▶ [Exercise goal] From first line to last, print the records exactly, but leave out the pictures.

Dataset entries:

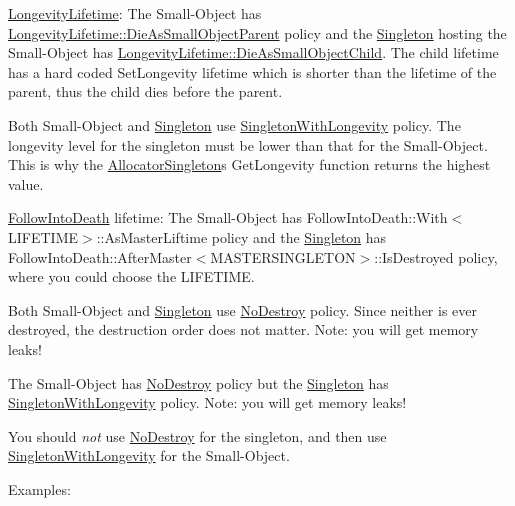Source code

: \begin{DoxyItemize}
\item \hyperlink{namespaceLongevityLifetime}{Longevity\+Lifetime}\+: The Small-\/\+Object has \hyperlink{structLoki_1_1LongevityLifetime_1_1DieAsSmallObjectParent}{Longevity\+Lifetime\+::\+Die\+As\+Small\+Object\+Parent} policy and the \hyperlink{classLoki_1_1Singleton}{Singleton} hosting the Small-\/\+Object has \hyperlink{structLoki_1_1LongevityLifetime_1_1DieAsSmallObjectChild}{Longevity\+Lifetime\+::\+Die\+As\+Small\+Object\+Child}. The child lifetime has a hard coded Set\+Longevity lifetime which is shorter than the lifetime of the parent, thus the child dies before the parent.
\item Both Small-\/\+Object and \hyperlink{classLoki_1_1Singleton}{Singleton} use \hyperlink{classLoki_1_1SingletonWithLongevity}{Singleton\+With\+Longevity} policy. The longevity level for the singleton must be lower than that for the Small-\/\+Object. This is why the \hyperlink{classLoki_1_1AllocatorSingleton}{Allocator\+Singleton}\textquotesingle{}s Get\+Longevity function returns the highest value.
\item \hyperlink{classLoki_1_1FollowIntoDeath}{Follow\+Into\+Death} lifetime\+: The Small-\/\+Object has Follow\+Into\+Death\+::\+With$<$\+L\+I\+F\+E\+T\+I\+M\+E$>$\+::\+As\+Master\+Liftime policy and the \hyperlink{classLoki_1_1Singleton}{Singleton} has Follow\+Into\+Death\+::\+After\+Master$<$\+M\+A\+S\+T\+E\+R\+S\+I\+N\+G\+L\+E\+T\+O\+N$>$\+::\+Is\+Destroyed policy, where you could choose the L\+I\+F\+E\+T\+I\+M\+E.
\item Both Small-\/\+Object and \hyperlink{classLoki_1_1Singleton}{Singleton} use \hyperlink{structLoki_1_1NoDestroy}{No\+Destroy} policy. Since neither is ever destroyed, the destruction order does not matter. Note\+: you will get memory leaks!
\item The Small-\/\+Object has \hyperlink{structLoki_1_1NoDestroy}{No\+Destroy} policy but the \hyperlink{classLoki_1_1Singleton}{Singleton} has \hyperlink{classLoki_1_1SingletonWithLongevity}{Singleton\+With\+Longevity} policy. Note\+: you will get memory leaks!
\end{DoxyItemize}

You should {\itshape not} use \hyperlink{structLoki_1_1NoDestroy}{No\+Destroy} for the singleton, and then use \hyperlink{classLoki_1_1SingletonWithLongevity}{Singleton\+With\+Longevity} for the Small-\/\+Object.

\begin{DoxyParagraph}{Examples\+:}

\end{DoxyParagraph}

▶ [Task response]
Source code

: \begin{DoxyItemize}
\item \hyperlink{namespaceLongevityLifetime}{Longevity\+Lifetime}\+: The Small-\/\+Object has \hyperlink{structLoki_1_1LongevityLifetime_1_1DieAsSmallObjectParent}{Longevity\+Lifetime\+::\+Die\+As\+Small\+Object\+Parent} policy and the \hyperlink{classLoki_1_1Singleton}{Singleton} hosting the Small-\/\+Object has \hyperlink{structLoki_1_1LongevityLifetime_1_1DieAsSmallObjectChild}{Longevity\+Lifetime\+::\+Die\+As\+Small\+Object\+Child}. The child lifetime has a hard coded Set\+Longevity lifetime which is shorter than the lifetime of the parent, thus the child dies before the parent.
\item Both Small-\/\+Object and \hyperlink{classLoki_1_1Singleton}{Singleton} use \hyperlink{classLoki_1_1SingletonWithLongevity}{Singleton\+With\+Longevity} policy. The longevity level for the singleton must be lower than that for the Small-\/\+Object. This is why the \hyperlink{classLoki_1_1AllocatorSingleton}{Allocator\+Singleton}\textquotesingle{}s Get\+Longevity function returns the highest value.
\item \hyperlink{classLoki_1_1FollowIntoDeath}{Follow\+Into\+Death} lifetime\+: The Small-\/\+Object has Follow\+Into\+Death\+::\+With$<$\+L\+I\+F\+E\+T\+I\+M\+E$>$\+::\+As\+Master\+Liftime policy and the \hyperlink{classLoki_1_1Singleton}{Singleton} has Follow\+Into\+Death\+::\+After\+Master$<$\+M\+A\+S\+T\+E\+R\+S\+I\+N\+G\+L\+E\+T\+O\+N$>$\+::\+Is\+Destroyed policy, where you could choose the L\+I\+F\+E\+T\+I\+M\+E.
\item Both Small-\/\+Object and \hyperlink{classLoki_1_1Singleton}{Singleton} use \hyperlink{structLoki_1_1NoDestroy}{No\+Destroy} policy. Since neither is ever destroyed, the destruction order does not matter. Note\+: you will get memory leaks!
\item The Small-\/\+Object has \hyperlink{structLoki_1_1NoDestroy}{No\+Destroy} policy but the \hyperlink{classLoki_1_1Singleton}{Singleton} has \hyperlink{classLoki_1_1SingletonWithLongevity}{Singleton\+With\+Longevity} policy. Note\+: you will get memory leaks!
\end{DoxyItemize}

You should {\itshape not} use \hyperlink{structLoki_1_1NoDestroy}{No\+Destroy} for the singleton, and then use \hyperlink{classLoki_1_1SingletonWithLongevity}{Singleton\+With\+Longevity} for the Small-\/\+Object.

\begin{DoxyParagraph}{Examples\+:}

\end{DoxyParagraph}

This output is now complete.